Aim of the task
Below are lines of data, and only some are wanted. Please repeat exactly those from the line that has "### 获取 API Tokens" through the line that has "### 查看 API 可用 Models".

Study material
++++++++++++++++++++

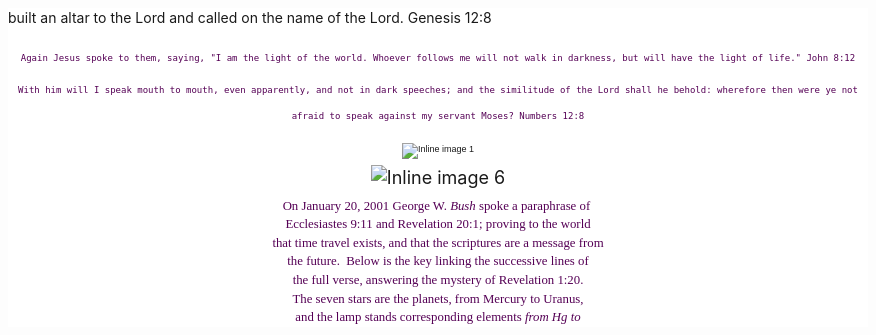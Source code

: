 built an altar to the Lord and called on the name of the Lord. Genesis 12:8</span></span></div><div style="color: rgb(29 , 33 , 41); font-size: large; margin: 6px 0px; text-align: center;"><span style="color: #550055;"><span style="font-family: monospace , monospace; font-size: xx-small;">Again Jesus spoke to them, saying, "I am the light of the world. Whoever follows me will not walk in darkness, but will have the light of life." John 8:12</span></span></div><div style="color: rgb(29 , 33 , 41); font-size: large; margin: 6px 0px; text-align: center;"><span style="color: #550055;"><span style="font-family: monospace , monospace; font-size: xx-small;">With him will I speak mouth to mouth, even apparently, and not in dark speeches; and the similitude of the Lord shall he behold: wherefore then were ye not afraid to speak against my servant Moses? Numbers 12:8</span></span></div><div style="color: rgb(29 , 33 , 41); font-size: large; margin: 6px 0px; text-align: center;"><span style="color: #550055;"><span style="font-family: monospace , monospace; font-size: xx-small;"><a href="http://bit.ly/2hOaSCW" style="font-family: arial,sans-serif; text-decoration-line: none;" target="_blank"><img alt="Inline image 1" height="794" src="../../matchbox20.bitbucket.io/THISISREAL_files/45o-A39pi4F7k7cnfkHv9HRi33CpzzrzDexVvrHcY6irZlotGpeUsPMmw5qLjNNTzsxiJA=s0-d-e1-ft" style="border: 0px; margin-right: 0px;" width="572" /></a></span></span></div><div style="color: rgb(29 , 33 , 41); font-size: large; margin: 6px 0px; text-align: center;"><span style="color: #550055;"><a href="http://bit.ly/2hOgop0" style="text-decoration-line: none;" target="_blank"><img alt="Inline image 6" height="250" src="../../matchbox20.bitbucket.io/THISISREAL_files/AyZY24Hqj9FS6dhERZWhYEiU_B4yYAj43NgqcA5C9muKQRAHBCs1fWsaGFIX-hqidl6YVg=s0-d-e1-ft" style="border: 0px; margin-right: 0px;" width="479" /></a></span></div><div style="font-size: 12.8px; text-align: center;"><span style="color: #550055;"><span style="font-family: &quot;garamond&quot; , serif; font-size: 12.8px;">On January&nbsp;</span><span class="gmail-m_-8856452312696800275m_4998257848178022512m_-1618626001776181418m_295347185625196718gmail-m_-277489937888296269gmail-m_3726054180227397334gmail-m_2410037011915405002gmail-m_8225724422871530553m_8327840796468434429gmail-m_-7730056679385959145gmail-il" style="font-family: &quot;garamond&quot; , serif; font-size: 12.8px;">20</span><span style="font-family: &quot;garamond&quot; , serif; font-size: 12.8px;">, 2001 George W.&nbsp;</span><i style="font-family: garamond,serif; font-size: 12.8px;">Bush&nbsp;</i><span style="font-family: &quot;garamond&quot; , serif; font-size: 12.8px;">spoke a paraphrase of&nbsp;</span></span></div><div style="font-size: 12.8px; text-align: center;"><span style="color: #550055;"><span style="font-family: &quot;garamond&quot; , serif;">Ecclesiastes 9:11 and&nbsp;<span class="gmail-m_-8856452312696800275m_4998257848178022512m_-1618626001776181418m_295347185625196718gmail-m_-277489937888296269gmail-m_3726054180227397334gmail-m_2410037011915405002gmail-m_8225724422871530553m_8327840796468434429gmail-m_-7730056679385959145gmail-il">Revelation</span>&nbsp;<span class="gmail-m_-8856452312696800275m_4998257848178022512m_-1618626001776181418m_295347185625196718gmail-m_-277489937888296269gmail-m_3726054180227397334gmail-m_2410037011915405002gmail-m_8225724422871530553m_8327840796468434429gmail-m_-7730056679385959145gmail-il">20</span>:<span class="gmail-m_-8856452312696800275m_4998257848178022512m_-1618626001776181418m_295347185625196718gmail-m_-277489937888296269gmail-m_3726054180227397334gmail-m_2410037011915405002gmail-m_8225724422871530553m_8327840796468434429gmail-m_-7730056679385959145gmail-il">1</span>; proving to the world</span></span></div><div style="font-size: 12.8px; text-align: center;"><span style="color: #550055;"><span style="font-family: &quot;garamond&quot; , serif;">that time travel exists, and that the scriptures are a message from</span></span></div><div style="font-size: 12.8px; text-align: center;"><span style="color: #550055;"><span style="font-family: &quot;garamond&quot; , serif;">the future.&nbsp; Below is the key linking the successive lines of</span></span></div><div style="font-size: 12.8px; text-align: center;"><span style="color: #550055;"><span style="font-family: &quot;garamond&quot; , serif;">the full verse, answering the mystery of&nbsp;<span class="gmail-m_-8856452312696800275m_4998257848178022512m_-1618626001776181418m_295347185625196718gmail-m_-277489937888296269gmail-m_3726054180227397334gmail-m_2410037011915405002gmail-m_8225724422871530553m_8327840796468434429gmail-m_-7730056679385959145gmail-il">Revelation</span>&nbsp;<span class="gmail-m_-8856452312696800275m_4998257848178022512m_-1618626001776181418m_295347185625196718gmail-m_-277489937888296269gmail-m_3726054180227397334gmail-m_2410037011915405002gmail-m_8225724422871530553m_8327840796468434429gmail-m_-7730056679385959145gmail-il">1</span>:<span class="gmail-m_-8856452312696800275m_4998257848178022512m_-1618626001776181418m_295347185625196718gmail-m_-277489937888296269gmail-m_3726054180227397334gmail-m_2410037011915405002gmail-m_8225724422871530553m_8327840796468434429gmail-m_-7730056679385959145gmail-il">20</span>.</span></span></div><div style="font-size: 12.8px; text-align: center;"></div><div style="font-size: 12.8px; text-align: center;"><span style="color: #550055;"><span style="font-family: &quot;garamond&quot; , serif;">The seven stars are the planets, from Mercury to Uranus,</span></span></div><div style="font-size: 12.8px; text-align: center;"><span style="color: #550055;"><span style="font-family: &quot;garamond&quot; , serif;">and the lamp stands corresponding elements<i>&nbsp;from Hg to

++++++++++++++++++++

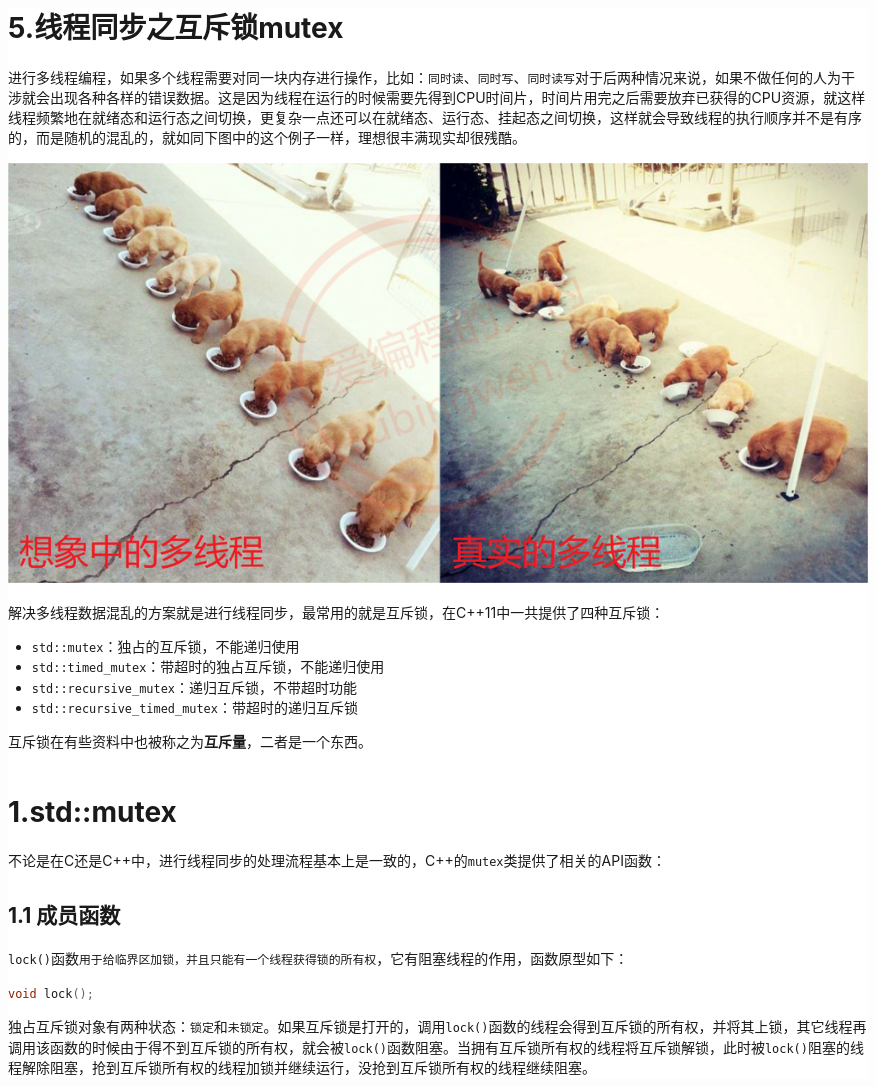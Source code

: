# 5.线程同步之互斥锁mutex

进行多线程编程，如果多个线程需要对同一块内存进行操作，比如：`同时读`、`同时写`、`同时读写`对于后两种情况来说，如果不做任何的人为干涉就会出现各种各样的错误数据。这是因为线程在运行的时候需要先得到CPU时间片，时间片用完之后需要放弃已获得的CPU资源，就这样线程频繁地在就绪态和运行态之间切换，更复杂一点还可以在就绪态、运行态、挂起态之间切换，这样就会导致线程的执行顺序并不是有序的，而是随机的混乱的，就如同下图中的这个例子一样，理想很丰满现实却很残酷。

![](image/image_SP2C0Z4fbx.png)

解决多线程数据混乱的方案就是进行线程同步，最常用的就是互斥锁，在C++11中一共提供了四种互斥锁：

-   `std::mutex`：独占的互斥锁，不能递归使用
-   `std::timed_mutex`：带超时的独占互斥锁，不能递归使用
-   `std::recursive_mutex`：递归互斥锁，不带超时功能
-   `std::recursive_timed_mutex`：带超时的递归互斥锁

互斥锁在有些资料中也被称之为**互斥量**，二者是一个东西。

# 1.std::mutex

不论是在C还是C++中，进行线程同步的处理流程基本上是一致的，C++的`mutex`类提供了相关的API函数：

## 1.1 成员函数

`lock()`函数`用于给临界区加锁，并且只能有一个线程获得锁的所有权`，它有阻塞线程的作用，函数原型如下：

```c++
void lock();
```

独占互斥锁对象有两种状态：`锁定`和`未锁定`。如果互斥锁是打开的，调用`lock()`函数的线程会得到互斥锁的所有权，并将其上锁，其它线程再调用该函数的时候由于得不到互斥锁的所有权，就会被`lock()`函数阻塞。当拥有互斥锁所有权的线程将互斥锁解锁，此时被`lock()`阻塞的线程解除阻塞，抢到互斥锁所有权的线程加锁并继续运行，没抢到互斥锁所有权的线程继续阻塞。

++++++++++++++++++++

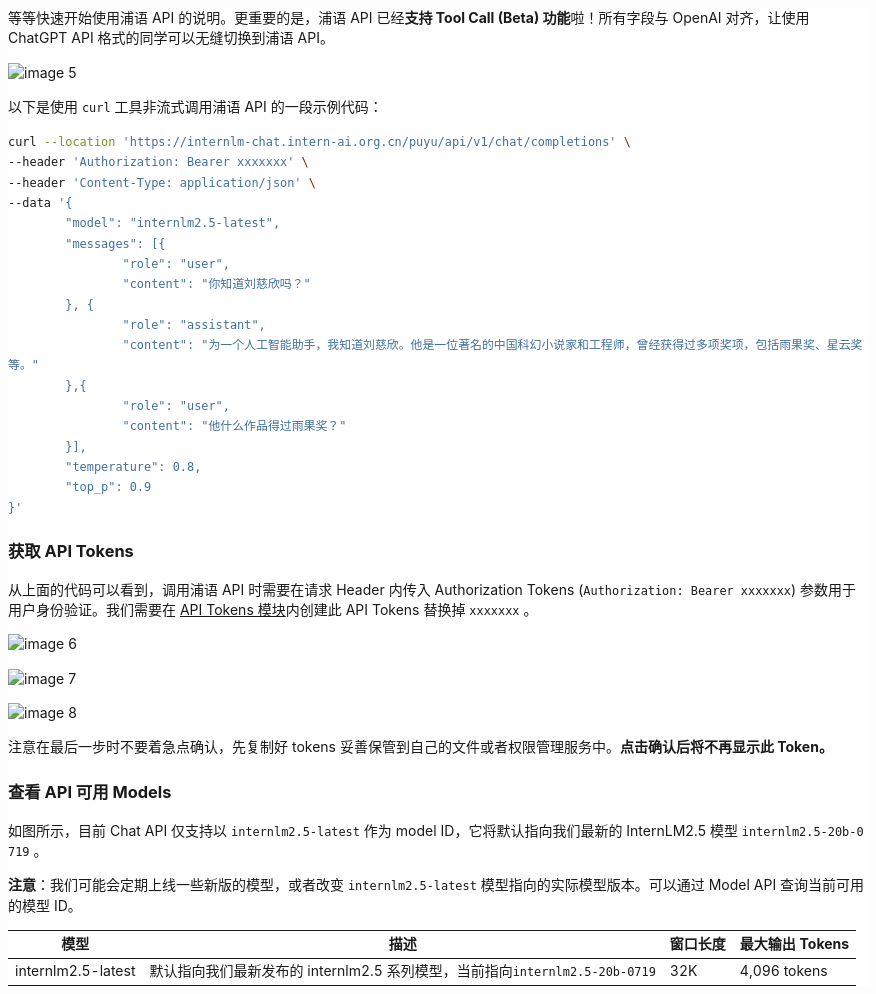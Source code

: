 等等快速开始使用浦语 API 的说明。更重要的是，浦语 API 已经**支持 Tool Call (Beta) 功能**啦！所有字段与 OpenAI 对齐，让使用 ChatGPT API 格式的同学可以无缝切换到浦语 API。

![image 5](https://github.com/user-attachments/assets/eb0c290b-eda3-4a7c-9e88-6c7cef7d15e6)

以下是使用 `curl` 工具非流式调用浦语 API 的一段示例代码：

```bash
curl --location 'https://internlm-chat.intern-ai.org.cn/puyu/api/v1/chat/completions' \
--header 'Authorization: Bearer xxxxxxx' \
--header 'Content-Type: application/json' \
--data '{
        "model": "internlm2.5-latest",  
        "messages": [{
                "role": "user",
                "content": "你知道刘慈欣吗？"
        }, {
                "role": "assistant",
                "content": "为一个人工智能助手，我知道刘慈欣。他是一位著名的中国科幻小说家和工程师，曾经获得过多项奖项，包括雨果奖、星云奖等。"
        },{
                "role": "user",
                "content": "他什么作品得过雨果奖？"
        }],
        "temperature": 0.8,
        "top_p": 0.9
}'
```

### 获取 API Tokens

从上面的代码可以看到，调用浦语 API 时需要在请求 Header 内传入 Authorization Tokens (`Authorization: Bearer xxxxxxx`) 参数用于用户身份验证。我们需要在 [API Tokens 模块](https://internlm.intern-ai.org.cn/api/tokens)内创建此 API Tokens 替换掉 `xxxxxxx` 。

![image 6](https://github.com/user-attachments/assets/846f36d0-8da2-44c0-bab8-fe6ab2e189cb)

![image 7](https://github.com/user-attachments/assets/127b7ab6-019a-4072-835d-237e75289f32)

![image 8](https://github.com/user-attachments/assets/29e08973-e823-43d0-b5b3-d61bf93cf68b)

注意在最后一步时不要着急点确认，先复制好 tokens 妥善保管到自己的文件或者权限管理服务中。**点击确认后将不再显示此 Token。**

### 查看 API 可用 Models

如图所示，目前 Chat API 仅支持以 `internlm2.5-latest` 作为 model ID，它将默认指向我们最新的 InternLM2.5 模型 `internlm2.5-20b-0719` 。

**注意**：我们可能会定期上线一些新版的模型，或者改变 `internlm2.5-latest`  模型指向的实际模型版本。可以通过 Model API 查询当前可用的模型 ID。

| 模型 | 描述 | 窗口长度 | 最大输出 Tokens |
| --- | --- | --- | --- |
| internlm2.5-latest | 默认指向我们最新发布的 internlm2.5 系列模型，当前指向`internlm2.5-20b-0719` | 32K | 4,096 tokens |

++++++++++++++++++++

Output of the task
### 获取 API Tokens

从上面的代码可以看到，调用浦语 API 时需要在请求 Header 内传入 Authorization Tokens (`Authorization: Bearer xxxxxxx`) 参数用于用户身份验证。我们需要在 [API Tokens 模块](https://internlm.intern-ai.org.cn/api/tokens)内创建此 API Tokens 替换掉 `xxxxxxx` 。

![image 6](https://github.com/user-attachments/assets/846f36d0-8da2-44c0-bab8-fe6ab2e189cb)

![image 7](https://github.com/user-attachments/assets/127b7ab6-019a-4072-835d-237e75289f32)

![image 8](https://github.com/user-attachments/assets/29e08973-e823-43d0-b5b3-d61bf93cf68b)

注意在最后一步时不要着急点确认，先复制好 tokens 妥善保管到自己的文件或者权限管理服务中。**点击确认后将不再显示此 Token。**

### 查看 API 可用 Models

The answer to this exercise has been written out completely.